THE ONE PERCENT

LVMH Just Acquired Belmond Hotels for $3.2 Billion

Louis Vuitton’s parent company is getting into the experience economy.


Celebrity Sightings at the 74th Venice Film Festival - September 2, 2017
Jacopo Raule

Louis Vuitton’s parent company LVMH is ready to curate your entire existence, like an upscale Amazon Prime. On Friday, LVMH announced a deal in which it would acquire the luxury hotel brand Belmond, whose 46 hotels, cruise lines, and trains span 24 countries and include, most notably, Venice’s Hotel Cipriani (perhaps best known as the place where celebrities like George and Amal Clooney and Lady Gaga and her feathers stay during the Venice Film Festival), for a total of $3.2 billion, according to Reuters. (Though the price is likely to invite a bit of sticker shock, it’s actually nothing compared to the $13.1 LVMH dished out to take full control of Christian Dior last year.)

The deal, which will be finalized in the first half of 2019, according to a press release, expands LVMH’s reach into luxury experiences in addition to luxury consumer goods—the fashion conglomerate already owns the Cheval Blanc hotel chain, which includes a resort at Courchevel, in the French Alps, and the Bulgari hotels. In addition to properties in destinations like St. Petersburg, Rio de Janeiro, and Mandalay, Belmond also runs the 21 Club, the midtown Manhattan restaurant frequented by Donald Trump and Steve Mnuchin. This will “significantly increase LVMH’s presence in the ultimate hospitality world,” as LVMH CEO Bernard Arnault wrote in a statement announcing the purchase, worth $2.6 billion in equity value (essentially what LVMH pays up front) and $3.2 in enterprise value (the sum total of the deal).

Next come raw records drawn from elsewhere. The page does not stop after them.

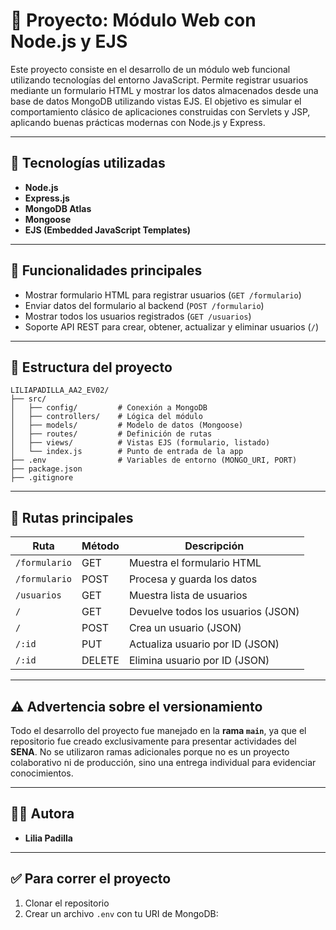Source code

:# 🧩 Proyecto: Módulo Web con Node.js y EJS

Este proyecto consiste en el desarrollo de un módulo web funcional utilizando tecnologías del entorno JavaScript. Permite registrar usuarios mediante un formulario HTML y mostrar los datos almacenados desde una base de datos MongoDB utilizando vistas EJS. El objetivo es simular el comportamiento clásico de aplicaciones construidas con Servlets y JSP, aplicando buenas prácticas modernas con Node.js y Express.

---

## 🚀 Tecnologías utilizadas

- **Node.js**
- **Express.js**
- **MongoDB Atlas**
- **Mongoose**
- **EJS (Embedded JavaScript Templates)**

---

## 🎯 Funcionalidades principales

- Mostrar formulario HTML para registrar usuarios (`GET /formulario`)
- Enviar datos del formulario al backend (`POST /formulario`)
- Mostrar todos los usuarios registrados (`GET /usuarios`)
- Soporte API REST para crear, obtener, actualizar y eliminar usuarios (`/`)

---

## 📂 Estructura del proyecto

```
LILIAPADILLA_AA2_EV02/
├── src/
│   ├── config/         # Conexión a MongoDB
│   ├── controllers/    # Lógica del módulo
│   ├── models/         # Modelo de datos (Mongoose)
│   ├── routes/         # Definición de rutas
│   ├── views/          # Vistas EJS (formulario, listado)
│   └── index.js        # Punto de entrada de la app
├── .env                # Variables de entorno (MONGO_URI, PORT)
├── package.json
├── .gitignore
```


---

## 📌 Rutas principales

| Ruta             | Método | Descripción                       |
|------------------|--------|-----------------------------------|
| `/formulario`    | GET    | Muestra el formulario HTML        |
| `/formulario`    | POST   | Procesa y guarda los datos        |
| `/usuarios`      | GET    | Muestra lista de usuarios         |
| `/`              | GET    | Devuelve todos los usuarios (JSON)|
| `/`              | POST   | Crea un usuario (JSON)            |
| `/:id`           | PUT    | Actualiza usuario por ID (JSON)   |
| `/:id`           | DELETE | Elimina usuario por ID (JSON)     |

---

## ⚠️ Advertencia sobre el versionamiento

Todo el desarrollo del proyecto fue manejado en la **rama `main`**, ya que el repositorio fue creado exclusivamente para presentar actividades del **SENA**. No se utilizaron ramas adicionales porque no es un proyecto colaborativo ni de producción, sino una entrega individual para evidenciar conocimientos.

---

## 🧑‍💻 Autora

- **Lilia Padilla**

---

## ✅ Para correr el proyecto

1. Clonar el repositorio  
2. Crear un archivo `.env` con tu URI de MongoDB:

Belmond announced it was up for sale in August of this year, having fended off an offer from an Indian conglomerate, the Tata Group, five years ago, according to the Dow Jones’s Marketwatch. This new acquisition has been interpreted as an effort to appeal to LVMH’s younger customers, who, per the Wall Street Journal, are more likely to invest in “experiential luxury”—staying at a chic hotel, taking a luxe train ride or river cruise—than in a luxe bag or pair of shoes.

Of course, LVMH would rather you have it both ways: In 2012, Louis Vuitton unveiled “Objets Nomades,” a collection of luxury travel items including a leather hammock that retails for a cool $44,500 and a hanging egg chair swaddled in fur that goes for $116,000. But until now, where could you possibly find two trees worthy of hanging up that chic hammock you spent more than a year’s rent on? Presumably, now there is an answer.